KEIKUTSERTAAN DALAM INTERNATIONAL CYBERLAW SEMINAR DI BALI
Dosen Business Law Binus University, Bambang Pratama, S.H., M.H., pada tanggal 18-19 Maret 2014, berkesempatan mengikuti the 2nd International Cyberlaw Seminar dengan tema ‘Trusted Digital Identity and Authentication Policy for E-Public Services and Global Commerce”. Seminar diselenggarakan di Bali di bawah organisasi Lembaga Kajian hukum Teknologi Fakultas Hukum Universitas Indonesia. Seminar ini tergolong lengkap dengan mengangkat isu tentang sistem elektronik pada lembaga publik yang harus disertifikasi dan memiliki standar keamanan. Data masyarakat yang dikelola oleh lembaga publik di antaranya adalah KTP elektronik (di bawah Kementerian Dalam Negeri) dan sistem administrasi badan hukum (di bawah Kementerian Hukum dan HAM).

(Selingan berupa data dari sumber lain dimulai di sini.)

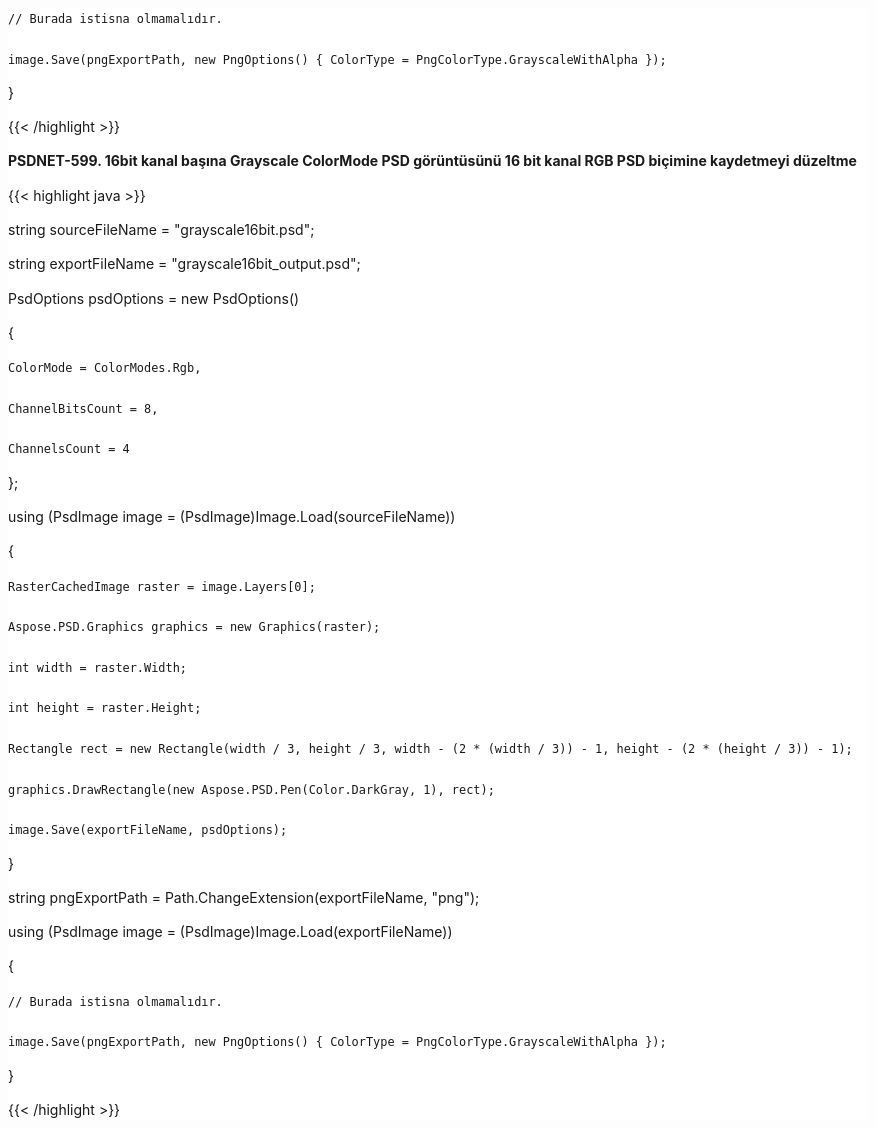     // Burada istisna olmamalıdır.

    image.Save(pngExportPath, new PngOptions() { ColorType = PngColorType.GrayscaleWithAlpha });

}

{{< /highlight >}}

**PSDNET-599. 16bit kanal başına Grayscale ColorMode PSD görüntüsünü 16 bit kanal RGB PSD biçimine kaydetmeyi düzeltme**

{{< highlight java >}}

 string sourceFileName = "grayscale16bit.psd";

string exportFileName = "grayscale16bit_output.psd";

PsdOptions psdOptions = new PsdOptions()

{

    ColorMode = ColorModes.Rgb,

    ChannelBitsCount = 8,

    ChannelsCount = 4

};

using (PsdImage image = (PsdImage)Image.Load(sourceFileName))

{

    RasterCachedImage raster = image.Layers[0];

    Aspose.PSD.Graphics graphics = new Graphics(raster);

    int width = raster.Width;

    int height = raster.Height;

    Rectangle rect = new Rectangle(width / 3, height / 3, width - (2 * (width / 3)) - 1, height - (2 * (height / 3)) - 1);

    graphics.DrawRectangle(new Aspose.PSD.Pen(Color.DarkGray, 1), rect);

    image.Save(exportFileName, psdOptions);

}

string pngExportPath = Path.ChangeExtension(exportFileName, "png");

using (PsdImage image = (PsdImage)Image.Load(exportFileName))

{

    // Burada istisna olmamalıdır.

    image.Save(pngExportPath, new PngOptions() { ColorType = PngColorType.GrayscaleWithAlpha });

}

{{< /highlight >}}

Narasumber seminar datang dari dalam dan luar negeri. Mereka berbagi pengalaman tentang pengelolaan data oleh lembaga layanan publik, di antaranya dari negara-negara Uni Eropa, Australia, dan Amerika Serikat. Sesi lainnya berisi pemaparan tentang profesi notaris di era digital (cyber notary), yang di negara Perancis sudah dilakukan. Profesi notaris merupakan salah satu penyandang profesi hukum yang berperan penting dalam penyimpanan data dan sources program komputer, juga dalam hal lahirnya berbagai bentuk perjanjian yang dikemas secara elektronik.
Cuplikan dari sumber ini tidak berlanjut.